La ley vigente no protege como debería y, además, como punto de partida discrimina a la mitad de la población, sin siquiera una justificación de eficiencia en mejora de resultados.

No reconoce todas las formas de agresión; no garantiza recursos estables y dignos; no asegura acompañamiento jurídico eficaz; no prevé evaluación independiente; no corrige las enormes desigualdades territoriales. Es una ley insuficiente y agotada. Lo urgente, lo serio, lo responsable, es una nueva ley integral para la eliminación de la violencia contra la mujer, como describe y tipifica Naciones Unidas.

Esta reforma no es solo un imperativo de justicia. Es una condición previa. Porque nada anula tanto la libertad como el miedo; y nada degrada tanto la igualdad como la violencia impune. La igualdad no es una bandera ni una identidad; es una condición para que la democracia exista. Y la libertad es nuestra materia prima como ciudadanos. No se mendiga, no se delega, no se entrega.

Por eso, en este aniversario constitucional, para mí la pregunta no es si nuestra Carta Magna sigue vigente, porque lo está. La pregunta es por qué hemos permitido que la promesa fundamental que encierra –ser libres e iguales– haya sido desfigurada, puesta en cuestión, usada como arma política.
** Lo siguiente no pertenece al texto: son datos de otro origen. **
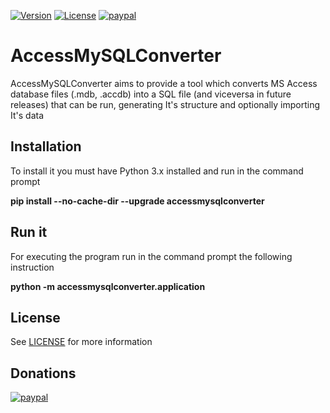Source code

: [![Version](https://img.shields.io/badge/version-1.1.3-brightgreen)](https://github.com/miguel93041/accessmysqlconverter)
[![License](https://img.shields.io/badge/license-GPL-blue.svg?style=flat)](https://github.com/miguel93041/accessmysqlconverter/blob/master/LICENSE)
[![paypal](https://www.paypalobjects.com/en_US/ES/i/btn/btn_donateCC_LG.gif)](https://www.paypal.com/donate?hosted_button_id=N8EGU933CPFV8)

# AccessMySQLConverter
AccessMySQLConverter aims to provide a tool which converts MS Access database files (.mdb, .accdb) into a SQL file (and viceversa in future releases) that can be run, generating It's structure and optionally importing It's data

## Installation
To install it you must have Python 3.x installed and run in the command prompt

**pip install --no-cache-dir --upgrade accessmysqlconverter**

## Run it
For executing the program run in the command prompt the following instruction

**python -m accessmysqlconverter.application**

## License
See [LICENSE](LICENSE.gpl) for more information

## Donations
[![paypal](https://www.paypalobjects.com/en_US/ES/i/btn/btn_donateCC_LG.gif)](https://www.paypal.com/donate?hosted_button_id=N8EGU933CPFV8)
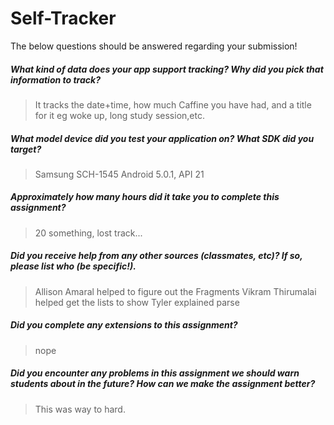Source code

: # Self-Tracker

The below questions should be answered regarding your submission!

##### What kind of data does your app support tracking? Why did you pick that information to track? #####
> It tracks the date+time, how much Caffine you have had, and a title for it eg woke up, long study session,etc.

##### What model device did you test your application on? What SDK did you target? #####
> Samsung SCH-1545 Android 5.0.1, API 21


##### Approximately how many hours did it take you to complete this assignment? #####
> 20 something, lost track...


##### Did you receive help from any other sources (classmates, etc)? If so, please list who (be specific!). #####
> Allison Amaral helped to figure out the Fragments
Vikram Thirumalai helped get the lists to show
Tyler explained parse



##### Did you complete any extensions to this assignment? #####
> nope


##### Did you encounter any problems in this assignment we should warn students about in the future? How can we make the assignment better? #####
> This was way to hard.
Los españoles merecemos recuperar la garantía de que esa promesa sigue vigente, comprometida por las instituciones y protegida por los políticos y las leyes que están a nuestro servicio como ciudadanos.

La promesa continúa ahí, intacta bajo las capas de ruido. No está perdida. Está secuestrada. Y toca liberarla.


Beatriz Becerra es psicóloga, escritora y doctora en Derecho, Gobierno y Políticas Públicas. Ha sido alta ejecutiva y eurodiputada y vicepresidenta de la subcomisión de Derechos Humanos del Parlamento Europeo (2014-2019) y es actualmente vicepresidenta y cofundadora de España Mejor.